[RECORDS SHOWN]

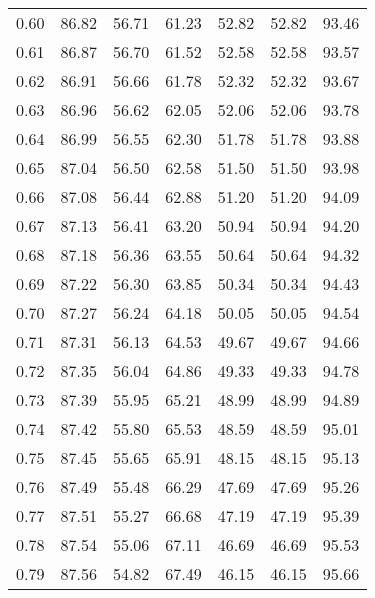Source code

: \begin{tabular}{|c|c|c|c|c|c|c|}
      0.60 &     86.82 &     56.71 &      61.23 &   52.82 &      52.82 &         93.46 \\
      0.61 &     86.87 &     56.70 &      61.52 &   52.58 &      52.58 &         93.57 \\
      0.62 &     86.91 &     56.66 &      61.78 &   52.32 &      52.32 &         93.67 \\
      0.63 &     86.96 &     56.62 &      62.05 &   52.06 &      52.06 &         93.78 \\
      0.64 &     86.99 &     56.55 &      62.30 &   51.78 &      51.78 &         93.88 \\
      0.65 &     87.04 &     56.50 &      62.58 &   51.50 &      51.50 &         93.98 \\
      0.66 &     87.08 &     56.44 &      62.88 &   51.20 &      51.20 &         94.09 \\
      0.67 &     87.13 &     56.41 &      63.20 &   50.94 &      50.94 &         94.20 \\
      0.68 &     87.18 &     56.36 &      63.55 &   50.64 &      50.64 &         94.32 \\
      0.69 &     87.22 &     56.30 &      63.85 &   50.34 &      50.34 &         94.43 \\
      0.70 &     87.27 &     56.24 &      64.18 &   50.05 &      50.05 &         94.54 \\
      0.71 &     87.31 &     56.13 &      64.53 &   49.67 &      49.67 &         94.66 \\
      0.72 &     87.35 &     56.04 &      64.86 &   49.33 &      49.33 &         94.78 \\
      0.73 &     87.39 &     55.95 &      65.21 &   48.99 &      48.99 &         94.89 \\
      0.74 &     87.42 &     55.80 &      65.53 &   48.59 &      48.59 &         95.01 \\
      0.75 &     87.45 &     55.65 &      65.91 &   48.15 &      48.15 &         95.13 \\
      0.76 &     87.49 &     55.48 &      66.29 &   47.69 &      47.69 &         95.26 \\
      0.77 &     87.51 &     55.27 &      66.68 &   47.19 &      47.19 &         95.39 \\
      0.78 &     87.54 &     55.06 &      67.11 &   46.69 &      46.69 &         95.53 \\
      0.79 &     87.56 &     54.82 &      67.49 &   46.15 &      46.15 &         95.66 \\

\end{tabular}
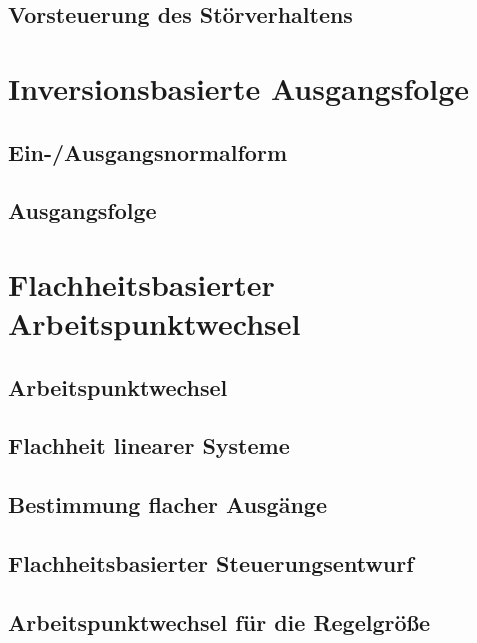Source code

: \subsection{Vorsteuerung des Störverhaltens}

\section{Inversionsbasierte Ausgangsfolge}
\subsection{Ein-/Ausgangsnormalform}

\subsection{Ausgangsfolge}

\section{Flachheitsbasierter Arbeitspunktwechsel}
\subsection{Arbeitspunktwechsel}

\subsection{Flachheit linearer Systeme}

\subsection{Bestimmung flacher Ausgänge}

\subsection{Flachheitsbasierter Steuerungsentwurf}

\subsection{Arbeitspunktwechsel für die Regelgröße}
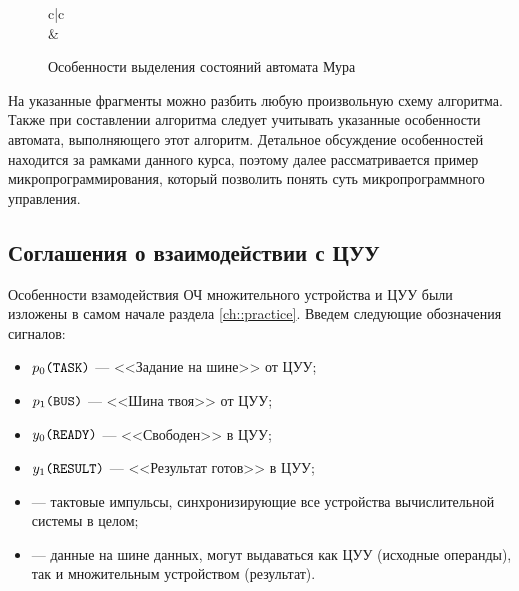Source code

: \begin{figure}[!ht]
\begin{tabular}{c|c}
{            }
			\\
        {}            
        &
            {}            
    \end{tabular}
    \caption{Особенности выделения состояний автомата Мура}
    \label{fig::ch::practice::MooreAlgFictive}
\end{figure}


На указанные фрагменты можно разбить любую произвольную схему алгоритма. Также при составлении алгоритма следует учитывать указанные особенности автомата, выполняющего этот алгоритм. Детальное обсуждение особенностей находится за рамками данного курса, поэтому далее рассматривается пример микропрограммирования, который позволить понять суть микропрограммного управления.

\subsection{Соглашения о взаимодействии с ЦУУ}

Особенности взамодействия ОЧ множительного устройства и ЦУУ были изложены в самом начале раздела \ref{ch::practice}. Введем следующие обозначения сигналов:
\begin{itemize}
    \item $p_0\texttt{(TASK)}$ --- <<Задание на шине>> от ЦУУ;
    \item $p_1\texttt{(BUS)}$ --- <<Шина твоя>> от ЦУУ;
    \item $y_0\texttt{(READY)}$ --- <<Свободен>> в ЦУУ;
    \item $y_1\texttt{(RESULT)}$ --- <<Результат готов>> в ЦУУ;
    \item {} --- тактовые импульсы, синхронизирующие все устройства вычислительной системы в целом;
    \item {} --- данные на шине данных, могут выдаваться как ЦУУ (исходные операнды), так и множительным устройством (результат).
\end{itemize}

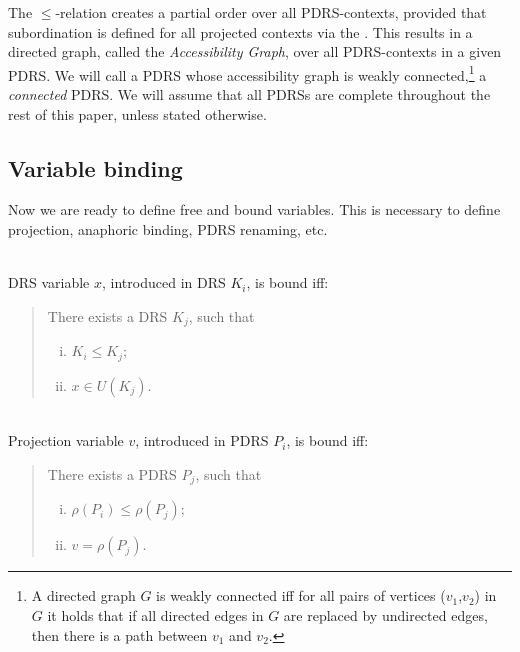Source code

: The $\leq$-relation creates a partial order over all PDRS-contexts, provided
that subordination is defined for all projected contexts via the \MAPs. This
results in a directed graph, called the \textit{Accessibility Graph}, over
all PDRS-contexts in a given PDRS. We will call a PDRS whose accessibility
graph is weakly connected,\footnote{A directed graph $G$ is weakly connected
  iff for all pairs of vertices ($v_1$,$v_2$) in $G$ it holds that if all
  directed edges in $G$ are replaced by undirected edges, then there is
a path between $v_1$ and $v_2$.} a \emph{connected} PDRS. We will assume
that all PDRSs are complete throughout the rest of this paper, unless stated
otherwise.


\subsection{Variable binding}

Now we are ready to define free and bound variables.  This is necessary to
define projection, anaphoric binding, PDRS renaming, etc.

\begin{definition}~\\
DRS variable $x$, introduced in DRS $K_i$, is bound iff:
\begin{quote}
There exists a DRS $K_j$, such that
\begin{enumerate}[i.]
  \item $K_i \leq K_j$;
  \item $x\in U(K_j)$. %
\end{enumerate}
\end{quote}
\end{definition}

\begin{definition}~\\
Projection variable $v$, introduced in PDRS $P_i$, is bound iff:
\begin{quote}
There exists a PDRS $P_j$, such that
\begin{enumerate}[i.]
  \item $\rho(P_i) \leq \rho(P_j)$; %
  \item $v = \rho(P_j)$.
\end{enumerate}
\end{quote}
\end{definition}

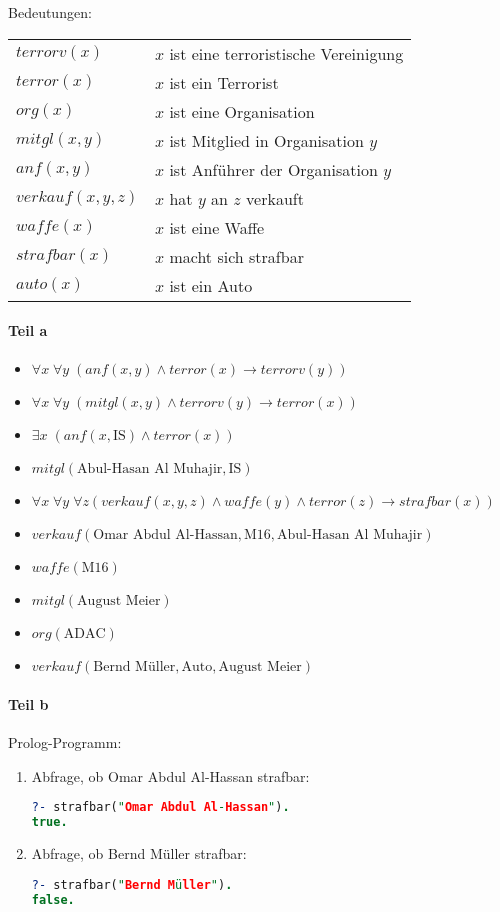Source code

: Bedeutungen:\\
\begin{tabular}{l l}
$terrorv(x)$ & $x$ ist eine terroristische Vereinigung\\
$terror(x)$ & $x$ ist ein Terrorist\\
$org(x)$ & $x$ ist eine Organisation\\
$mitgl(x,y)$ & $x$ ist Mitglied in Organisation $y$\\
$anf(x,y)$ & $x$ ist Anführer der Organisation $y$\\
$verkauf(x,y,z)$ & $x$ hat $y$ an $z$ verkauft\\
$waffe(x)$ & $x$ ist eine Waffe\\
$strafbar(x)$ & $x$ macht sich strafbar\\
$auto(x)$ & $x$ ist ein Auto
\end{tabular}
\paragraph*{Teil a}
\begin{itemize}
\item $\forall x\; \forall y\;(anf(x,y) \wedge terror(x) \to terrorv(y) )$
\item $\forall x\;\forall y\; (mitgl(x,y) \wedge terrorv(y) \to terror(x))$
\item $\exists x\; (anf(x,\text{IS}) \wedge terror(x))$
\item $mitgl(\text{Abul-Hasan Al Muhajir},\text{IS})$
\item $\forall x\; \forall y\; \forall z ( verkauf(x,y,z) \wedge waffe(y) \wedge terror(z) \to strafbar(x))$
\item $verkauf(\text{Omar Abdul Al-Hassan},\text{M16},\text{Abul-Hasan Al Muhajir})$
\item $waffe(\text{M16})$
\item $mitgl(\text{August Meier})$
\item $org(\text{ADAC})$
\item $verkauf(\text{Bernd Müller}, \text{Auto},\text{August Meier})$
\end{itemize}

\paragraph*{Teil b}
Prolog-Programm:

\begin{enumerate}[label=(\roman*)]
\item Abfrage, ob Omar Abdul Al-Hassan strafbar:
\begin{lstlisting}[language=Prolog]
?- strafbar("Omar Abdul Al-Hassan").
true.
\end{lstlisting}
\item Abfrage, ob Bernd Müller strafbar:
\begin{lstlisting}[language=Prolog]
?- strafbar("Bernd Müller").
false.
\end{lstlisting}
\end{enumerate}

[/RECORDS SHOWN]

> INSTRUCTIONS FOR THE TASK: A verbatim copy of the records is needed, with all images omitted.

> THE COMPLETED TASK:
Source code

: \begin{tabular}{|c|c|c|c|c|c|c|}
      0.60 &     86.82 &     56.71 &      61.23 &   52.82 &      52.82 &         93.46 \\
      0.61 &     86.87 &     56.70 &      61.52 &   52.58 &      52.58 &         93.57 \\
      0.62 &     86.91 &     56.66 &      61.78 &   52.32 &      52.32 &         93.67 \\
      0.63 &     86.96 &     56.62 &      62.05 &   52.06 &      52.06 &         93.78 \\
      0.64 &     86.99 &     56.55 &      62.30 &   51.78 &      51.78 &         93.88 \\
      0.65 &     87.04 &     56.50 &      62.58 &   51.50 &      51.50 &         93.98 \\
      0.66 &     87.08 &     56.44 &      62.88 &   51.20 &      51.20 &         94.09 \\
      0.67 &     87.13 &     56.41 &      63.20 &   50.94 &      50.94 &         94.20 \\
      0.68 &     87.18 &     56.36 &      63.55 &   50.64 &      50.64 &         94.32 \\
      0.69 &     87.22 &     56.30 &      63.85 &   50.34 &      50.34 &         94.43 \\
      0.70 &     87.27 &     56.24 &      64.18 &   50.05 &      50.05 &         94.54 \\
      0.71 &     87.31 &     56.13 &      64.53 &   49.67 &      49.67 &         94.66 \\
      0.72 &     87.35 &     56.04 &      64.86 &   49.33 &      49.33 &         94.78 \\
      0.73 &     87.39 &     55.95 &      65.21 &   48.99 &      48.99 &         94.89 \\
      0.74 &     87.42 &     55.80 &      65.53 &   48.59 &      48.59 &         95.01 \\
      0.75 &     87.45 &     55.65 &      65.91 &   48.15 &      48.15 &         95.13 \\
      0.76 &     87.49 &     55.48 &      66.29 &   47.69 &      47.69 &         95.26 \\
      0.77 &     87.51 &     55.27 &      66.68 &   47.19 &      47.19 &         95.39 \\
      0.78 &     87.54 &     55.06 &      67.11 &   46.69 &      46.69 &         95.53 \\
      0.79 &     87.56 &     54.82 &      67.49 &   46.15 &      46.15 &         95.66 \\

\end{tabular}
Source code

: \subsection{Vorsteuerung des Störverhaltens}

\section{Inversionsbasierte Ausgangsfolge}
\subsection{Ein-/Ausgangsnormalform}

\subsection{Ausgangsfolge}

\section{Flachheitsbasierter Arbeitspunktwechsel}
\subsection{Arbeitspunktwechsel}

\subsection{Flachheit linearer Systeme}

\subsection{Bestimmung flacher Ausgänge}

\subsection{Flachheitsbasierter Steuerungsentwurf}

\subsection{Arbeitspunktwechsel für die Regelgröße}
Source code

: \begin{figure}[!ht]
\begin{tabular}{c|c}
{            }
			\\
        {}            
        &
            {}            
    \end{tabular}
    \caption{Особенности выделения состояний автомата Мура}
    \label{fig::ch::practice::MooreAlgFictive}
\end{figure}


На указанные фрагменты можно разбить любую произвольную схему алгоритма. Также при составлении алгоритма следует учитывать указанные особенности автомата, выполняющего этот алгоритм. Детальное обсуждение особенностей находится за рамками данного курса, поэтому далее рассматривается пример микропрограммирования, который позволить понять суть микропрограммного управления.

\subsection{Соглашения о взаимодействии с ЦУУ}

Особенности взамодействия ОЧ множительного устройства и ЦУУ были изложены в самом начале раздела \ref{ch::practice}. Введем следующие обозначения сигналов:
\begin{itemize}
    \item $p_0\texttt{(TASK)}$ --- <<Задание на шине>> от ЦУУ;
    \item $p_1\texttt{(BUS)}$ --- <<Шина твоя>> от ЦУУ;
    \item $y_0\texttt{(READY)}$ --- <<Свободен>> в ЦУУ;
    \item $y_1\texttt{(RESULT)}$ --- <<Результат готов>> в ЦУУ;
    \item {} --- тактовые импульсы, синхронизирующие все устройства вычислительной системы в целом;
    \item {} --- данные на шине данных, могут выдаваться как ЦУУ (исходные операнды), так и множительным устройством (результат).
\end{itemize}

Source code

: The $\leq$-relation creates a partial order over all PDRS-contexts, provided
that subordination is defined for all projected contexts via the \MAPs. This
results in a directed graph, called the \textit{Accessibility Graph}, over
all PDRS-contexts in a given PDRS. We will call a PDRS whose accessibility
graph is weakly connected,\footnote{A directed graph $G$ is weakly connected
  iff for all pairs of vertices ($v_1$,$v_2$) in $G$ it holds that if all
  directed edges in $G$ are replaced by undirected edges, then there is
a path between $v_1$ and $v_2$.} a \emph{connected} PDRS. We will assume
that all PDRSs are complete throughout the rest of this paper, unless stated
otherwise.


\subsection{Variable binding}

Now we are ready to define free and bound variables.  This is necessary to
define projection, anaphoric binding, PDRS renaming, etc.

\begin{definition}~\\
DRS variable $x$, introduced in DRS $K_i$, is bound iff:
\begin{quote}
There exists a DRS $K_j$, such that
\begin{enumerate}[i.]
  \item $K_i \leq K_j$;
  \item $x\in U(K_j)$. %
\end{enumerate}
\end{quote}
\end{definition}

\begin{definition}~\\
Projection variable $v$, introduced in PDRS $P_i$, is bound iff:
\begin{quote}
There exists a PDRS $P_j$, such that
\begin{enumerate}[i.]
  \item $\rho(P_i) \leq \rho(P_j)$; %
  \item $v = \rho(P_j)$.
\end{enumerate}
\end{quote}
\end{definition}

Source code

: Bedeutungen:\\
\begin{tabular}{l l}
$terrorv(x)$ & $x$ ist eine terroristische Vereinigung\\
$terror(x)$ & $x$ ist ein Terrorist\\
$org(x)$ & $x$ ist eine Organisation\\
$mitgl(x,y)$ & $x$ ist Mitglied in Organisation $y$\\
$anf(x,y)$ & $x$ ist Anführer der Organisation $y$\\
$verkauf(x,y,z)$ & $x$ hat $y$ an $z$ verkauft\\
$waffe(x)$ & $x$ ist eine Waffe\\
$strafbar(x)$ & $x$ macht sich strafbar\\
$auto(x)$ & $x$ ist ein Auto
\end{tabular}
\paragraph*{Teil a}
\begin{itemize}
\item $\forall x\; \forall y\;(anf(x,y) \wedge terror(x) \to terrorv(y) )$
\item $\forall x\;\forall y\; (mitgl(x,y) \wedge terrorv(y) \to terror(x))$
\item $\exists x\; (anf(x,\text{IS}) \wedge terror(x))$
\item $mitgl(\text{Abul-Hasan Al Muhajir},\text{IS})$
\item $\forall x\; \forall y\; \forall z ( verkauf(x,y,z) \wedge waffe(y) \wedge terror(z) \to strafbar(x))$
\item $verkauf(\text{Omar Abdul Al-Hassan},\text{M16},\text{Abul-Hasan Al Muhajir})$
\item $waffe(\text{M16})$
\item $mitgl(\text{August Meier})$
\item $org(\text{ADAC})$
\item $verkauf(\text{Bernd Müller}, \text{Auto},\text{August Meier})$
\end{itemize}

\paragraph*{Teil b}
Prolog-Programm:

\begin{enumerate}[label=(\roman*)]
\item Abfrage, ob Omar Abdul Al-Hassan strafbar:
\begin{lstlisting}[language=Prolog]
?- strafbar("Omar Abdul Al-Hassan").
true.
\end{lstlisting}
\item Abfrage, ob Bernd Müller strafbar:
\begin{lstlisting}[language=Prolog]
?- strafbar("Bernd Müller").
false.
\end{lstlisting}
\end{enumerate}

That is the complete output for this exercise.